▶ _ACTIVITY_: Copy every record below exactly as written, but leave out the pictures.

★ ★ ★ ★ ★

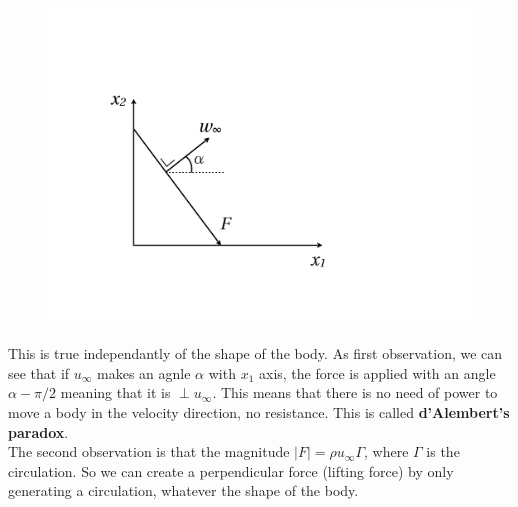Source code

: 	\begin{figure}
		\vspace{-0mm}	
		\includegraphics[scale=0.18]{ch3/8}	
		\end{figure}
	This is true independantly of the shape of the body. As first observation, we can see that if $u_\infty$ makes an agnle $\alpha$ with $x_1$ axis, the force is applied with an angle $\alpha - \pi /2$ meaning that it is $\perp u_\infty$. This means that there is no need of power to move a body in the velocity direction, no resistance. This is called \textbf{d'Alembert's paradox}. \\
	The second observation is that the magnitude $|F| = \rho u_\infty\Gamma$, where $\Gamma$ is the circulation. So we can create a perpendicular force (lifting force) by only generating a circulation, whatever the shape of the body.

★ ★ ★ ★ ★

▶ _RESPONSE BOX_:
Source code

: 	\begin{figure}
		\vspace{-0mm}	
		\includegraphics[scale=0.18]{ch3/8}	
		\end{figure}
	This is true independantly of the shape of the body. As first observation, we can see that if $u_\infty$ makes an agnle $\alpha$ with $x_1$ axis, the force is applied with an angle $\alpha - \pi /2$ meaning that it is $\perp u_\infty$. This means that there is no need of power to move a body in the velocity direction, no resistance. This is called \textbf{d'Alembert's paradox}. \\
	The second observation is that the magnitude $|F| = \rho u_\infty\Gamma$, where $\Gamma$ is the circulation. So we can create a perpendicular force (lifting force) by only generating a circulation, whatever the shape of the body.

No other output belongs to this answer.